Por supuesto yo no he estado libre de pecado. Pedimos opinión y esperamos alabanzas. Si estas no se dan, o no son suficientes, o hay comentarios en contra, entonces sientes que…(mejor voy a hablar en primera persona)…entonces siento cómo a cada comentario, a cada frase, el rostro se me contrae y cómo tengo ganas de matar al de enfrente. Como estoy un poco civilizado, trato de contenerme. Pero no puedo callar. Empiezo a justificar, a dar mis razones, a censurar al otro, a tirarle cosas en cara, a recriminarle por haberme dicho cosas duras. En fin, que la conversación que empieza por “Dime qué te ha parecido”, acaba con un “¡Vete a la mierda!”.
Conclusión, pierdo el amigo, el conocido o el familiar. El ego mata.
Gracias a Dios, poco a poco, tal vez a base de recibir palos, y de perder más de un contacto, me he acostumbrado a aprender de la crítica. Por tanto lo que hago, si me atrevo a preguntar la opinión de otro, es imponerme la obligación de callar, de no interrumpir, de no censurar, de admitir y de reflexionar sobre lo que me han comentado. Al principio me costó pero he obtenido muchas ventajas.
Las mismas que me comentó mi amigo, que también pasó por esta fase en la que las críticas le cabreaban, y que aprendió - a bofetadas - que sólo podemos mejorar si las atendemos adecuadamente.

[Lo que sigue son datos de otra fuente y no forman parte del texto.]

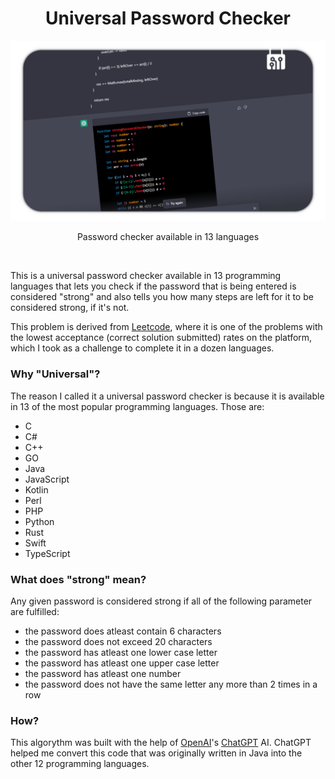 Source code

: <h1 align="center">Universal Password Checker</h1>

![](snippet.png)
<p align="center">
  Password checker available in 13 languages
</p>
<br/>

This is a universal password checker available in 13 programming languages that lets you check if the password that is being entered is considered "strong" and also tells you how many steps are left for it to be considered strong, if it's not. 

This problem is derived from [Leetcode](https://leetcode.com), where it is one of the problems with the lowest acceptance (correct solution submitted) rates on the platform, which I took as a challenge to complete it in a dozen languages.

### Why "Universal"?
The reason I called it a universal password checker is because it is available in 13 of the most popular programming languages. Those are:

- C
- C#
- C++
- GO
- Java
- JavaScript
- Kotlin
- Perl
- PHP
- Python
- Rust
- Swift
- TypeScript

### What does "strong" mean?
Any given password is considered strong if all of the following parameter are fulfilled:

- the password does atleast contain 6 characters
- the password does not exceed 20 characters
- the password has atleast one lower case letter
- the password has atleast one upper case letter
- the password has atleast one number
- the password does not have the same letter any more than 2 times in a row

### How?
This algorythm was built with the help of [OpenAI](https://openai.com)'s [ChatGPT](https://chat.openai.com/chat) AI. ChatGPT helped me convert this code that was originally written in Java into the other 12 programming languages. 
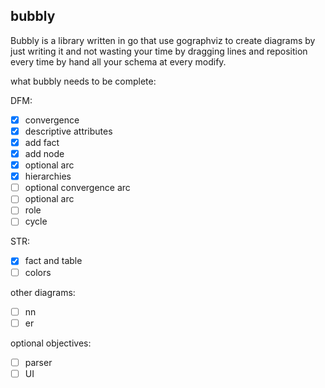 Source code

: ## bubbly

Bubbly is a library written in go that use gographviz to create diagrams by just writing it and not wasting your time by dragging lines and reposition every time by hand all your schema at every modify.

what bubbly needs to be complete:

DFM:
- [x] convergence
- [x] descriptive attributes
- [x] add fact
- [x] add node   
- [x] optional arc
- [x] hierarchies
- [ ] optional convergence arc
- [ ] optional arc
- [ ] role
- [ ] cycle

STR:
- [x] fact and table
- [ ] colors

other diagrams:
- [ ] nn
- [ ] er

optional objectives:
- [ ] parser
- [ ] UI
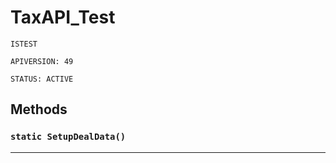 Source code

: # TaxAPI_Test

`ISTEST`

`APIVERSION: 49`

`STATUS: ACTIVE`
## Methods
### `static SetupDealData()`
---
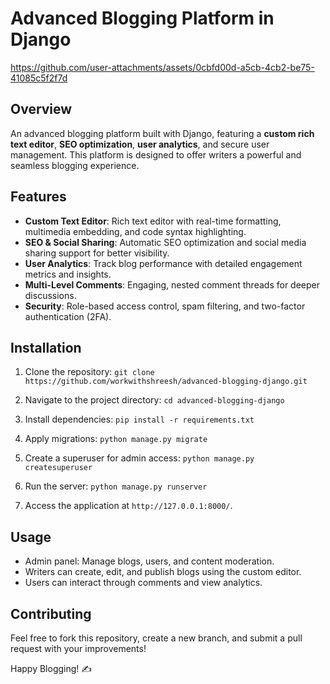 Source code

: 
# Advanced Blogging Platform in Django


https://github.com/user-attachments/assets/0cbfd00d-a5cb-4cb2-be75-41085c5f2f7d


## Overview
An advanced blogging platform built with Django, featuring a **custom rich text editor**, **SEO optimization**, **user analytics**, and secure user management. This platform is designed to offer writers a powerful and seamless blogging experience.

## Features
- **Custom Text Editor**: Rich text editor with real-time formatting, multimedia embedding, and code syntax highlighting.
- **SEO & Social Sharing**: Automatic SEO optimization and social media sharing support for better visibility.
- **User Analytics**: Track blog performance with detailed engagement metrics and insights.
- **Multi-Level Comments**: Engaging, nested comment threads for deeper discussions.
- **Security**: Role-based access control, spam filtering, and two-factor authentication (2FA).

## Installation

1. Clone the repository:
   `git clone https://github.com/workwithshreesh/advanced-blogging-django.git`
   
2. Navigate to the project directory:
   `cd advanced-blogging-django`

3. Install dependencies:
   `pip install -r requirements.txt`

4. Apply migrations:
   `python manage.py migrate`

5. Create a superuser for admin access:
   `python manage.py createsuperuser`

6. Run the server:
   `python manage.py runserver`

7. Access the application at `http://127.0.0.1:8000/`.

## Usage
- Admin panel: Manage blogs, users, and content moderation.
- Writers can create, edit, and publish blogs using the custom editor.
- Users can interact through comments and view analytics.

## Contributing
Feel free to fork this repository, create a new branch, and submit a pull request with your improvements!



Happy Blogging! ✍️
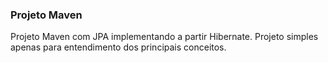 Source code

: ### Projeto Maven
Projeto Maven com JPA implementando a partir Hibernate. Projeto simples apenas para entendimento dos principais conceitos.
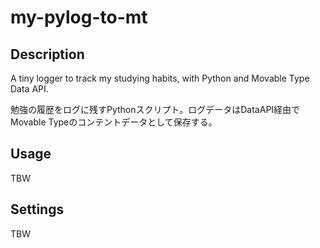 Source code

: # my-pylog-to-mt

## Description
A tiny logger to track my studying habits, with Python and Movable Type Data API.

勉強の履歴をログに残すPythonスクリプト。ログデータはDataAPI経由でMovable Typeのコンテントデータとして保存する。

## Usage
TBW

## Settings
TBW
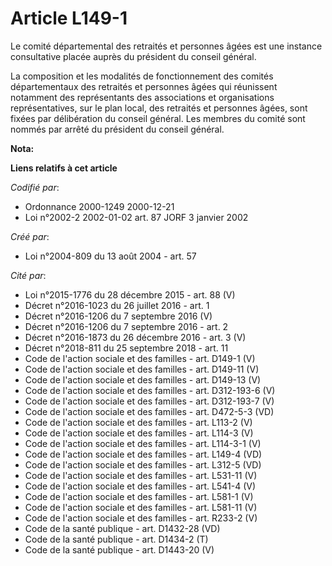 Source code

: # Article L149-1

Le comité départemental des retraités et personnes âgées est une instance consultative placée auprès du président du conseil
général.

La composition et les modalités de fonctionnement des comités départementaux des retraités et personnes âgées qui réunissent
notamment des représentants des associations et organisations représentatives, sur le plan local, des retraités et personnes
âgées, sont fixées par délibération du conseil général. Les membres du comité sont nommés par arrêté du président du conseil
général.

**Nota:**



**Liens relatifs à cet article**

_Codifié par_:

  - Ordonnance 2000-1249 2000-12-21
  - Loi n°2002-2 2002-01-02 art. 87 JORF 3 janvier 2002

_Créé par_:

  - Loi n°2004-809 du 13 août 2004 - art. 57

_Cité par_:

  - Loi n°2015-1776 du 28 décembre 2015 - art. 88 (V)
  - Décret n°2016-1023 du 26 juillet 2016 - art. 1
  - Décret n°2016-1206 du 7 septembre 2016 (V)
  - Décret n°2016-1206 du 7 septembre 2016 - art. 2
  - Décret n°2016-1873 du 26 décembre 2016 - art. 3 (V)
  - Décret n°2018-811 du 25 septembre 2018 - art. 11
  - Code de l'action sociale et des familles - art. D149-1 (V)
  - Code de l'action sociale et des familles - art. D149-11 (V)
  - Code de l'action sociale et des familles - art. D149-13 (V)
  - Code de l'action sociale et des familles - art. D312-193-6 (V)
  - Code de l'action sociale et des familles - art. D312-193-7 (V)
  - Code de l'action sociale et des familles - art. D472-5-3 (VD)
  - Code de l'action sociale et des familles - art. L113-2 (V)
  - Code de l'action sociale et des familles - art. L114-3 (V)
  - Code de l'action sociale et des familles - art. L114-3-1 (V)
  - Code de l'action sociale et des familles - art. L149-4 (VD)
  - Code de l'action sociale et des familles - art. L312-5 (VD)
  - Code de l'action sociale et des familles - art. L531-11 (V)
  - Code de l'action sociale et des familles - art. L541-4 (V)
  - Code de l'action sociale et des familles - art. L581-1 (V)
  - Code de l'action sociale et des familles - art. L581-11 (V)
  - Code de l'action sociale et des familles - art. R233-2 (V)
  - Code de la santé publique - art. D1432-28 (VD)
  - Code de la santé publique - art. D1434-2 (T)
  - Code de la santé publique - art. D1443-20 (V)

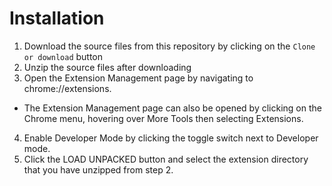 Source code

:# Installation

1. Download the source files from this repository by clicking on the `Clone or download` button
2. Unzip the source files after downloading
3. Open the Extension Management page by navigating to chrome://extensions.
- The Extension Management page can also be opened by clicking on the Chrome menu, hovering over More Tools then selecting Extensions.
4. Enable Developer Mode by clicking the toggle switch next to Developer mode.
5. Click the LOAD UNPACKED button and select the extension directory that you have unzipped from step 2.
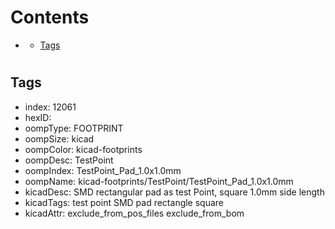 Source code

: 



Contents
========

* [](#)
	* [Tags](#tags)

# 

## Tags

- index: 12061
- hexID: 
- oompType: FOOTPRINT
- oompSize: kicad
- oompColor: kicad-footprints
- oompDesc: TestPoint
- oompIndex: TestPoint_Pad_1.0x1.0mm
- oompName: kicad-footprints/TestPoint/TestPoint_Pad_1.0x1.0mm
- kicadDesc: SMD rectangular pad as test Point, square 1.0mm side length
- kicadTags: test point SMD pad rectangle square
- kicadAttr: exclude_from_pos_files exclude_from_bom

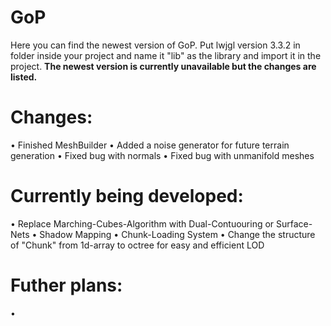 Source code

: # GoP
Here you can find the newest version of GoP. Put lwjgl version 3.3.2 in folder inside your project and name it "lib" as the library and import it in the project.
<b>The newest version is currently unavailable but the changes are listed.</b>

# Changes:
• Finished MeshBuilder
• Added a noise generator for future terrain generation
• Fixed bug with normals
• Fixed bug with unmanifold meshes<br />

# Currently being developed:
• Replace Marching-Cubes-Algorithm with Dual-Contuouring or Surface-Nets
• Shadow Mapping
• Chunk-Loading System
• Change the structure of "Chunk" from 1d-array to octree for easy and efficient LOD<br />

# Futher plans:
•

Llegamos a la conclusión de que el problema no está en la crítica, aunque sea destructiva sino en cómo la aceptamos. Además comentamos que aprender a hacerlo nos hace fuertes. Porque aprendemos y porque…a fin de cuentas, el mismo derecho tiene alguien a criticar como el criticado a hacerle caso. Y por supuesto, tenemos el libre albedrío de no hacer…¡ni puñetero caso!